PSIS saat itu fasih menggunakan pola 3-5-2. Kiper biasa ditempati I Komang Putra. Tiga pemain belakang yang sering jadi starter adalah Simon Atangana, Wasis Purwoko, dan Nugroho Adianto. Namun, di beberapa laga akhir liga, posisi Nugroho digantikan Bonggo Pribadi. Â Dua pemain sayap PSIS adalah Agung Setyabudi dan M Sholeh. Tiga pemain tengah adalah Deftendi, Ali Sunan, dan Ebanda. Namun, belakangan posisi Deftendi digeser Imron Amirullah. Di depan lebih sering Tugiyo dengan Ali Shaha. Namun, kadang Hadi Surento menjadi pemain utama di depan.
Sekalipun tak diunggulkan dan dengan dana pas-pasan, tapi PSIS kala itu mampu membuktikan sebagai tim yang ulet. Mereka pun bisa mengalahkan tim bertabur bintang seperti Persija Jakarta di semifinal.

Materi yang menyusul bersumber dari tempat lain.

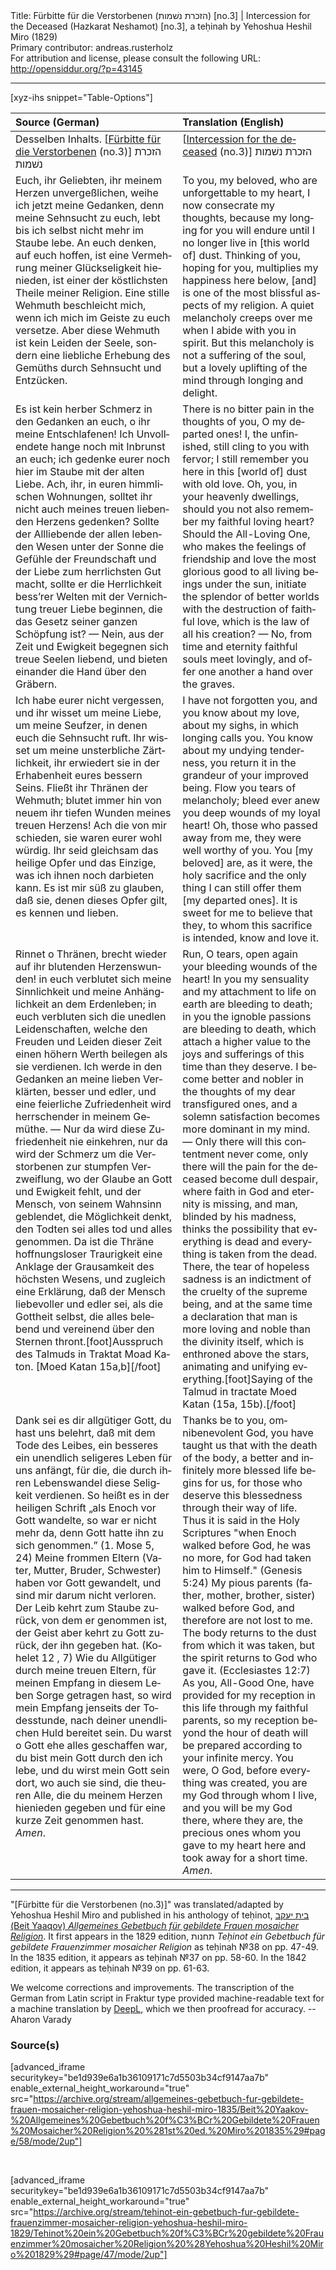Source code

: <html>
<head></head>
<body>
Title: Fürbitte für die Verstorbenen (הזכרת נשׁמות) [no.3] | Intercession for the Deceased (Hazkarat Neshamot) [no.3], a teḥinah by Yehoshua Heshil Miro (1829)<br />
Primary contributor: andreas.rusterholz<br />
For attribution and license, please consult the following URL: <a href="http://opensiddur.org/?p=43145">http://opensiddur.org/?p=43145</a>
<p />
<hr />

[xyz-ihs snippet="Table-Options"]<table style="margin-left: auto; margin-right: auto;" class="draggable">
<thead><tr><th id="x" style="text-align: left;">Source (German)</th><th style="text-align: left;">Translation (English)</th></tr></thead>
<tbody>
<tr><td style="vertical-align:top;">
<div class="german" lang="de">
Desselben Inhalts. [<u>Fürbitte für die Verstorbenen</u> (no.3)] <span class="hebrew">הזכרת נשׁמות</span>
</div></td>

<td style="vertical-align:top;">
<div class="english" lang="en">
[<u>Intercession for the deceased</u> (no.3)] <span class="hebrew">הזכרת נשׁמות</span>
</div></td></tr>


<tr><td style="vertical-align:top;">
<div class="german" lang="de">
Euch, ihr Geliebten, ihr meinem Herzen unvergeßlichen, weihe ich jetzt meine Gedanken, denn meine Sehnsucht zu euch, lebt bis ich selbst nicht mehr im Staube lebe. An euch denken, auf euch hoffen, ist eine Vermehrung meiner Glückseligkeit hienieden, ist einer der köstlichsten Theile meiner Religion. Eine stille Wehmuth beschleicht mich, wenn ich mich im Geiste zu euch versetze. Aber diese Wehmuth ist kein Leiden der Seele, sondern eine liebliche Erhebung des Gemüths durch Sehnsucht und Entzücken. 
</div></td>

<td style="vertical-align:top;">
<div class="english" lang="en">
To you, my beloved, who are unforgettable to my heart, I now consecrate my thoughts, because my longing for you will endure until I no longer live in [this world of] dust. Thinking of you, hoping for you, multiplies my happiness here below, [and] is one of the most blissful aspects of my religion. A quiet melancholy creeps over me when I abide with you in spirit. But this melancholy is not a suffering of the soul, but a lovely uplifting of the mind through longing and delight. 
</div></td></tr>


<tr><td style="vertical-align:top;">
<div class="german" lang="de">
Es ist kein herber Schmerz in den Gedanken an euch, o ihr meine Entschlafenen! Ich Unvollendete hange noch mit Inbrunst an euch; ich gedenke eurer noch hier im Staube mit der alten Liebe. Ach, ihr, in euren himmlischen Wohnungen, solltet ihr nicht auch meines treuen liebenden Herzens gedenken? Sollte der Allliebende der allen lebenden Wesen unter der Sonne die Gefühle der Freundschaft und der Liebe zum herrlichsten Gut macht, sollte er die Herrlichkeit bess’rer Welten mit der Vernichtung treuer Liebe beginnen, die das Gesetz seiner ganzen Schöpfung ist? — Nein, aus der Zeit und Ewigkeit begegnen sich treue Seelen liebend, und bieten einander die Hand über den Gräbern. 
</div></td>

<td style="vertical-align:top;">
<div class="english" lang="en">
There is no bitter pain in the thoughts of you, O my departed ones! I, the unfinished, still cling to you with fervor; I still remember you here in this [world of] dust with old love. Oh, you, in your heavenly dwellings, should you not also remember my faithful loving heart? Should the All-Loving One, who makes the feelings of friendship and love the most glorious good to all living beings under the sun, initiate the splendor of better worlds with the destruction of faithful love, which is the law of all his creation? — No, from time and eternity faithful souls meet lovingly, and offer one another a hand over the graves. 
</div></td></tr>


<tr><td style="vertical-align:top;">
<div class="german" lang="de">
Ich habe eurer nicht vergessen, und ihr wisset um meine Liebe, um meine Seufzer, in denen euch die Sehnsucht ruft. Ihr wisset um meine unsterbliche Zärtlichkeit, ihr erwiedert sie in der Erhabenheit eures bessern Seins. Fließt ihr Thränen der Wehmuth; blutet immer hin von neuem ihr tiefen Wunden meines treuen Herzens! Ach die von mir schieden, sie waren eurer wohl würdig. Ihr seid gleichsam das heilige Opfer und das Einzige, was ich ihnen noch darbieten kann. Es ist mir süß zu glauben, daß sie, denen dieses Opfer gilt, es kennen und lieben. 
</div></td>

<td style="vertical-align:top;">
<div class="english" lang="en">
I have not forgotten you, and you know about my love, about my sighs, in which longing calls you. You know about my undying tenderness, you return it in the grandeur of your improved being. Flow you tears of melancholy; bleed ever anew you deep wounds of my loyal heart! Oh, those who passed away from me, they were well worthy of you. You [my beloved] are, as it were, the holy sacrifice and the only thing I can still offer them [my departed ones]. It is sweet for me to believe that they, to whom this sacrifice is intended, know and love it. 
</div></td></tr>


<tr><td style="vertical-align:top;">
<div class="german" lang="de">
Rinnet o Thränen, brecht wieder auf ihr blutenden Herzenswunden! in euch verblutet sich meine Sinnlichkeit und meine Anhänglichkeit an dem Erdenleben; in euch verbluten sich die unedlen Leidenschaften, welche den Freuden und Leiden dieser Zeit einen höhern Werth beilegen als sie verdienen. Ich werde in den Gedanken an meine lieben Verklärten, besser und edler, und eine feierliche Zufriedenheit wird herrschender in meinem Gemüthe. — Nur da wird diese Zufriedenheit nie einkehren, nur da wird der Schmerz um die Verstorbenen zur stumpfen Verzweiflung, wo der Glaube an Gott und Ewigkeit fehlt, und der Mensch, von seinem Wahnsinn geblendet, die Möglichkeit denkt, den Todten sei alles tod und alles genommen. Da ist die Thräne hoffnungsloser Traurigkeit eine Anklage der Grausamkeit des höchsten Wesens, und zugleich eine Erklärung, daß der Mensch liebevoller und edler sei, als die Gottheit selbst, die alles belebend und vereinend über den Sternen thront.[foot]Ausspruch des Talmuds in Traktat Moad Katon. [Moed Katan 15a,b][/foot]
</div></td>

<td style="vertical-align:top;">
<div class="english" lang="en">
Run, O tears, open again your bleeding wounds of the heart! In you my sensuality and my attachment to life on earth are bleeding to death; in you the ignoble passions are bleeding to death, which attach a higher value to the joys and sufferings of this time than they deserve. I become better and nobler in the thoughts of my dear transfigured ones, and a solemn satisfaction becomes more dominant in my mind. — Only there will this contentment never come, only there will the pain for the deceased become dull despair, where faith in God and eternity is missing, and man, blinded by his madness, thinks the possibility that everything is dead and everything is taken from the dead. There, the tear of hopeless sadness is an indictment of the cruelty of the supreme being, and at the same time a declaration that man is more loving and noble than the divinity itself, which is enthroned above the stars, animating and unifying everything.[foot]Saying of the Talmud in tractate Moed Katan (15a, 15b).[/foot]
</div></td></tr>


<tr><td style="vertical-align:top;">
<div class="german" lang="de">
Dank sei es dir allgütiger Gott, du hast uns belehrt, daß mit dem Tode des Leibes, ein besseres ein unendlich seligeres Leben für uns anfängt, für die, die durch ihren Lebenswandel diese Seligkeit verdienen. So heißt es in der heiligen Schrift „als Enoch vor Gott wandelte, so war er nicht mehr da, denn Gott hatte ihn zu sich genommen.” <span class="citation">(1. Mose 5, 24)</span> Meine frommen Eltern (Vater, Mutter, Bruder, Schwester) haben vor Gott gewandelt, und sind mir darum nicht verloren. Der Leib kehrt zum Staube zurück, von dem er genommen ist, der Geist aber kehrt zu Gott zurück, der ihn gegeben hat. <span class="citation">(Kohelet 12 , 7)</span> Wie du Allgütiger durch meine treuen Eltern, für meinen Empfang in diesem Leben Sorge getragen hast, so wird mein Empfang jenseits der Todesstunde, nach deiner unendlichen Huld bereitet sein. Du warst o Gott ehe alles geschaffen war, du bist mein Gott durch den ich lebe, und du wirst mein Gott sein dort, wo auch sie sind, die theuren Alle, die du meinem Herzen hienieden gegeben und für eine kurze Zeit genommen hast. <em>Amen</em>.
</div></td>

<td style="vertical-align:top;">
<div class="english" lang="en">
Thanks be to you, omnibenevolent God, you have taught us that with the death of the body, a better and infinitely more blessed life begins for us, for those who deserve this blessedness through their way of life. Thus it is said in the Holy Scriptures "when Enoch walked before God, he was no more, for God had taken him to Himself." <span class="citation">(Genesis 5:24)</span> My pious <span class="instruction">parents (father, mother, brother, sister)</span> walked before God, and therefore are not lost to me. The body returns to the dust from which it was taken, but the spirit returns to God who gave it. <span class="citation">(Ecclesiastes 12:7)</span> As you, All-Good One, have provided for my reception in this life through my faithful parents, so my reception beyond the hour of death will be prepared according to your infinite mercy. You were, O God, before everything was created, you are my God through whom I live, and you will be my God there, where they are, the precious ones whom you gave to my heart here and took away for a short time. <em>Amen</em>.
</div></td></tr>
</tbody></table>

<hr />

"[Fürbitte für die Verstorbenen (no.3)]" was translated/adapted by Yehoshua Heshil Miro and published in his anthology of teḥinot, <a href="/?p=41365">בית יעקב (Beit Yaaqov) <em>Allgemeines Gebetbuch für gebildete Frauen mosaicher Religion</em></a>. It first appears in the 1829 edition, תחנות <em>Teḥinot ein Gebetbuch für gebildete Frauenzimmer mosaicher Religion</em> as teḥinah №38 on pp. 47-49. In the 1835 edition, it appears as teḥinah №37 on pp. 58-60. In the 1842 edition, it appears as teḥinah №39 on pp. 61-63.

We welcome corrections and improvements. The transcription of the German from Latin script in Fraktur type provided machine-readable text for a machine translation by <a href="https://www.deepl.com/en/translator">DeepL</a>, which we then proofread for accuracy. --Aharon Varady
 

<h3>Source(s)</h3>

[advanced_iframe securitykey="be1d939e6a1b36109171c7d5503b34cf9147aa7b" enable_external_height_workaround="true" src="https://archive.org/stream/allgemeines-gebetbuch-fur-gebildete-frauen-mosaicher-religion-yehoshua-heshil-miro-1835/Beit%20Yaakov-%20Allgemeines%20Gebetbuch%20f%C3%BCr%20Gebildete%20Frauen%20Mosaicher%20Religion%20%281st%20ed.%20Miro%201835%29#page/58/mode/2up"]
 
&nbsp;

[advanced_iframe securitykey="be1d939e6a1b36109171c7d5503b34cf9147aa7b" enable_external_height_workaround="true" src="https://archive.org/stream/tehinot-ein-gebetbuch-fur-gebildete-frauenzimmer-mosaicher-religion-yehoshua-heshil-miro-1829/Tehinot%20ein%20Gebetbuch%20f%C3%BCr%20gebildete%20Frauenzimmer%20mosaicher%20Religion%20%28Yehoshua%20Heshil%20Miro%201829%29#page/47/mode/2up"]

&nbsp;
</body>
</html>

Gol tunggal PSIS melawan Persija dibuat Ebanda Timothi melalui tandukan setelah menerima umpan tendangan bebas Agung Setiabudi. Di final, PSIS bertemu Persebaya.
Laga sejatinya dilakukan di Jakarta. Namun, tewasnya beberapa supporter dan tensi laga yang bakalan tinggi membuat pertandingan dilangsungkan di Stadion Klabat Manado pada 9 April 1999. PSIS mampu menang 1-0 melalui gol tunggal Tugiyo di menit 89. Padahal, saat itu Persebaya adalah juara bertahan dan lebih diunggulkan.
PSIS di tahun 1999 memberi pelajaran berharga soal keuletan dan daya juang yang tinggi di tengah minim dana. Maka, di masa sekarang ini, semangat pantang menyerah bisa kembali dimunculkan. Apalagi, saya kira pendanaan PSIS jauh lebih baik daripada tahun 1999.
Nama-nama Hari Nur, Bruno Silva, Septian David Maulana, Fandi Eko Utomo Syafruddin tahar, dan Wallace Costa bisa jadi andalan bagi PSIS di musim ini. Racikan pelatih asal Montenegro Dragan Djukanovic diharapkan bisa membuat PSIS memiliki sengatan. Dragan akan dibantu Zarko Curcic dan Imran Nahumarury yang tak lain adalah eks pemain Timnas Indonesia.